Problem details: In full and word for word, copy the records that follow.

Supplied records:
____________________

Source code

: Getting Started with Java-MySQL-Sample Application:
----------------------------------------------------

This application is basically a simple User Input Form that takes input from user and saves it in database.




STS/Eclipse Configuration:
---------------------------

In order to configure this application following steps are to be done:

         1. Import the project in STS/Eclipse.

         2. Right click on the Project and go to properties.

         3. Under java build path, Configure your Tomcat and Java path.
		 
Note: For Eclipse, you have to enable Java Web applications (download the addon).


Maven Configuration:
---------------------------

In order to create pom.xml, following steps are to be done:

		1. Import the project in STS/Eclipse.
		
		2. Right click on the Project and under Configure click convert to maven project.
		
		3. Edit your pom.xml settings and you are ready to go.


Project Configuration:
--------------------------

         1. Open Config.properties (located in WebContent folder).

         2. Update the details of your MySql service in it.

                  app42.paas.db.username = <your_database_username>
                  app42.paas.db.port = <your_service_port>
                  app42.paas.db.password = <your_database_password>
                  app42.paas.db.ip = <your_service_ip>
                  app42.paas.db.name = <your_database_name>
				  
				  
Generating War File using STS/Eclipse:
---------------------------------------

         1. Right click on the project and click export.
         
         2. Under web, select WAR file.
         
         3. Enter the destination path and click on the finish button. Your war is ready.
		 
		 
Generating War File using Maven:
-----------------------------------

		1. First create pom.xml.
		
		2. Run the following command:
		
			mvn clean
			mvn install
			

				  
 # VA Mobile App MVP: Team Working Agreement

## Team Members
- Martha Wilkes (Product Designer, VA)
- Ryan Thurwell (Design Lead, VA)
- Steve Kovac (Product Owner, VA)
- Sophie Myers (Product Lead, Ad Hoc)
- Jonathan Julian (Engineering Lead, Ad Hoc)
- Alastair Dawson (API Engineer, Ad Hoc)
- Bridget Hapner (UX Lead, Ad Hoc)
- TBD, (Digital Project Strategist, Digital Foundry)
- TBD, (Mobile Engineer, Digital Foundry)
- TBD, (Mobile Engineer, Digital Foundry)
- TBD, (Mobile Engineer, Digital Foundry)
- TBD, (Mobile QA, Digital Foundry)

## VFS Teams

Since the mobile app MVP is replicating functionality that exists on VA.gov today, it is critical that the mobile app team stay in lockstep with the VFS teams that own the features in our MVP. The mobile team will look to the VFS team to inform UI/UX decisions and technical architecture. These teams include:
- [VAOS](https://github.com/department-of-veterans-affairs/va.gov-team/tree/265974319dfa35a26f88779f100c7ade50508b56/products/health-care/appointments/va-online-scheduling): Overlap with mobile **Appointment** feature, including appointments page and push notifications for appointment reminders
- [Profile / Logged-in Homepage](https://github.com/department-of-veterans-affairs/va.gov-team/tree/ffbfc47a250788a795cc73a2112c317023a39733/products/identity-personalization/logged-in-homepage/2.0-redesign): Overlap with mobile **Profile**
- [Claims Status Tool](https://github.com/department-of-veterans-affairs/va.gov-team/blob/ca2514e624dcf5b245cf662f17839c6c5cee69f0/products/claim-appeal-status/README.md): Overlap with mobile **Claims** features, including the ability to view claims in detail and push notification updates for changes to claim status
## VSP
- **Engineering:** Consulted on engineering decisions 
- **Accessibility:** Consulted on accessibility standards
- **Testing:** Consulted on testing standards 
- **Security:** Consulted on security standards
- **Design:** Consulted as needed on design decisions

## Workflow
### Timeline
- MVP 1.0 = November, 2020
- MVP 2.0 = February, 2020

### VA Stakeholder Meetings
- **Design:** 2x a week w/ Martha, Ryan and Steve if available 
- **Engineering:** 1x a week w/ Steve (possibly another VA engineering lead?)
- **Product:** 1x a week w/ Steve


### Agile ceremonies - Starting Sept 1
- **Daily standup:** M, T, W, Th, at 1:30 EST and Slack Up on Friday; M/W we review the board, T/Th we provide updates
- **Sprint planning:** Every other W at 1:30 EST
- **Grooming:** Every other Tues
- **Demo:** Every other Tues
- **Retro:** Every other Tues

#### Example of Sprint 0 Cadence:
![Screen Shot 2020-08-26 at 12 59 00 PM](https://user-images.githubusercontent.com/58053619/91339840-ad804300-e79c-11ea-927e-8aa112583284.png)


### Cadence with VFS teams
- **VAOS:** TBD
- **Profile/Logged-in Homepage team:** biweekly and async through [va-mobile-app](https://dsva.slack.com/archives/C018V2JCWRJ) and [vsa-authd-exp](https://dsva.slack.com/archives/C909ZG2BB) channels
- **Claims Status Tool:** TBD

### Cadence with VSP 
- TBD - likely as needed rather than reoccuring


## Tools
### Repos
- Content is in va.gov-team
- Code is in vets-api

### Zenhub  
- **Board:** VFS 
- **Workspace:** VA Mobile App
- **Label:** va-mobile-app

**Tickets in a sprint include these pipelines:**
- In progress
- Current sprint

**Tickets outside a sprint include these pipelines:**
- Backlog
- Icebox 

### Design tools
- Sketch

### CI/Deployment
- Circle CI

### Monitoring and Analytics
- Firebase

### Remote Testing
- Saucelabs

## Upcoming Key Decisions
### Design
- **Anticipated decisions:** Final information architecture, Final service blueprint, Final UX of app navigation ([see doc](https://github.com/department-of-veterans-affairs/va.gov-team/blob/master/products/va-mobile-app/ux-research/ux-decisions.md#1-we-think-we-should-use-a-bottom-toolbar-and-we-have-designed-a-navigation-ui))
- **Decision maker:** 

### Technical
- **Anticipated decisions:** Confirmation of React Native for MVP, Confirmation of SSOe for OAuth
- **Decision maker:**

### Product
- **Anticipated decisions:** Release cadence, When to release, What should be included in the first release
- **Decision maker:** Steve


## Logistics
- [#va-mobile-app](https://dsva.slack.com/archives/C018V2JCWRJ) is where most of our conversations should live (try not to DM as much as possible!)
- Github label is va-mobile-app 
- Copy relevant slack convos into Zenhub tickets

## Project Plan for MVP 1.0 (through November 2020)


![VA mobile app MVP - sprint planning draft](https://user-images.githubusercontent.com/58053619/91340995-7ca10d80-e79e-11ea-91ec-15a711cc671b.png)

____________________

Response to this task:
Source code

: Getting Started with Java-MySQL-Sample Application:
----------------------------------------------------

This application is basically a simple User Input Form that takes input from user and saves it in database.




STS/Eclipse Configuration:
---------------------------

In order to configure this application following steps are to be done:

         1. Import the project in STS/Eclipse.

         2. Right click on the Project and go to properties.

         3. Under java build path, Configure your Tomcat and Java path.
		 
Note: For Eclipse, you have to enable Java Web applications (download the addon).


Maven Configuration:
---------------------------

In order to create pom.xml, following steps are to be done:

		1. Import the project in STS/Eclipse.
		
		2. Right click on the Project and under Configure click convert to maven project.
		
		3. Edit your pom.xml settings and you are ready to go.


Project Configuration:
--------------------------

         1. Open Config.properties (located in WebContent folder).

         2. Update the details of your MySql service in it.

                  app42.paas.db.username = <your_database_username>
                  app42.paas.db.port = <your_service_port>
                  app42.paas.db.password = <your_database_password>
                  app42.paas.db.ip = <your_service_ip>
                  app42.paas.db.name = <your_database_name>
				  
				  
Generating War File using STS/Eclipse:
---------------------------------------

         1. Right click on the project and click export.
         
         2. Under web, select WAR file.
         
         3. Enter the destination path and click on the finish button. Your war is ready.
		 
		 
Generating War File using Maven:
-----------------------------------

		1. First create pom.xml.
		
		2. Run the following command:
		
			mvn clean
			mvn install
			

				  
 # VA Mobile App MVP: Team Working Agreement

## Team Members
- Martha Wilkes (Product Designer, VA)
- Ryan Thurwell (Design Lead, VA)
- Steve Kovac (Product Owner, VA)
- Sophie Myers (Product Lead, Ad Hoc)
- Jonathan Julian (Engineering Lead, Ad Hoc)
- Alastair Dawson (API Engineer, Ad Hoc)
- Bridget Hapner (UX Lead, Ad Hoc)
- TBD, (Digital Project Strategist, Digital Foundry)
- TBD, (Mobile Engineer, Digital Foundry)
- TBD, (Mobile Engineer, Digital Foundry)
- TBD, (Mobile Engineer, Digital Foundry)
- TBD, (Mobile QA, Digital Foundry)

## VFS Teams

Since the mobile app MVP is replicating functionality that exists on VA.gov today, it is critical that the mobile app team stay in lockstep with the VFS teams that own the features in our MVP. The mobile team will look to the VFS team to inform UI/UX decisions and technical architecture. These teams include:
- [VAOS](https://github.com/department-of-veterans-affairs/va.gov-team/tree/265974319dfa35a26f88779f100c7ade50508b56/products/health-care/appointments/va-online-scheduling): Overlap with mobile **Appointment** feature, including appointments page and push notifications for appointment reminders
- [Profile / Logged-in Homepage](https://github.com/department-of-veterans-affairs/va.gov-team/tree/ffbfc47a250788a795cc73a2112c317023a39733/products/identity-personalization/logged-in-homepage/2.0-redesign): Overlap with mobile **Profile**
- [Claims Status Tool](https://github.com/department-of-veterans-affairs/va.gov-team/blob/ca2514e624dcf5b245cf662f17839c6c5cee69f0/products/claim-appeal-status/README.md): Overlap with mobile **Claims** features, including the ability to view claims in detail and push notification updates for changes to claim status
## VSP
- **Engineering:** Consulted on engineering decisions 
- **Accessibility:** Consulted on accessibility standards
- **Testing:** Consulted on testing standards 
- **Security:** Consulted on security standards
- **Design:** Consulted as needed on design decisions

## Workflow
### Timeline
- MVP 1.0 = November, 2020
- MVP 2.0 = February, 2020

### VA Stakeholder Meetings
- **Design:** 2x a week w/ Martha, Ryan and Steve if available 
- **Engineering:** 1x a week w/ Steve (possibly another VA engineering lead?)
- **Product:** 1x a week w/ Steve


### Agile ceremonies - Starting Sept 1
- **Daily standup:** M, T, W, Th, at 1:30 EST and Slack Up on Friday; M/W we review the board, T/Th we provide updates
- **Sprint planning:** Every other W at 1:30 EST
- **Grooming:** Every other Tues
- **Demo:** Every other Tues
- **Retro:** Every other Tues

#### Example of Sprint 0 Cadence:
![Screen Shot 2020-08-26 at 12 59 00 PM](https://user-images.githubusercontent.com/58053619/91339840-ad804300-e79c-11ea-927e-8aa112583284.png)


### Cadence with VFS teams
- **VAOS:** TBD
- **Profile/Logged-in Homepage team:** biweekly and async through [va-mobile-app](https://dsva.slack.com/archives/C018V2JCWRJ) and [vsa-authd-exp](https://dsva.slack.com/archives/C909ZG2BB) channels
- **Claims Status Tool:** TBD

### Cadence with VSP 
- TBD - likely as needed rather than reoccuring


## Tools
### Repos
- Content is in va.gov-team
- Code is in vets-api

### Zenhub  
- **Board:** VFS 
- **Workspace:** VA Mobile App
- **Label:** va-mobile-app

**Tickets in a sprint include these pipelines:**
- In progress
- Current sprint

**Tickets outside a sprint include these pipelines:**
- Backlog
- Icebox 

### Design tools
- Sketch

### CI/Deployment
- Circle CI

### Monitoring and Analytics
- Firebase

### Remote Testing
- Saucelabs

## Upcoming Key Decisions
### Design
- **Anticipated decisions:** Final information architecture, Final service blueprint, Final UX of app navigation ([see doc](https://github.com/department-of-veterans-affairs/va.gov-team/blob/master/products/va-mobile-app/ux-research/ux-decisions.md#1-we-think-we-should-use-a-bottom-toolbar-and-we-have-designed-a-navigation-ui))
- **Decision maker:** 

### Technical
- **Anticipated decisions:** Confirmation of React Native for MVP, Confirmation of SSOe for OAuth
- **Decision maker:**

### Product
- **Anticipated decisions:** Release cadence, When to release, What should be included in the first release
- **Decision maker:** Steve


## Logistics
- [#va-mobile-app](https://dsva.slack.com/archives/C018V2JCWRJ) is where most of our conversations should live (try not to DM as much as possible!)
- Github label is va-mobile-app 
- Copy relevant slack convos into Zenhub tickets

## Project Plan for MVP 1.0 (through November 2020)


![VA mobile app MVP - sprint planning draft](https://user-images.githubusercontent.com/58053619/91340995-7ca10d80-e79e-11ea-91ec-15a711cc671b.png)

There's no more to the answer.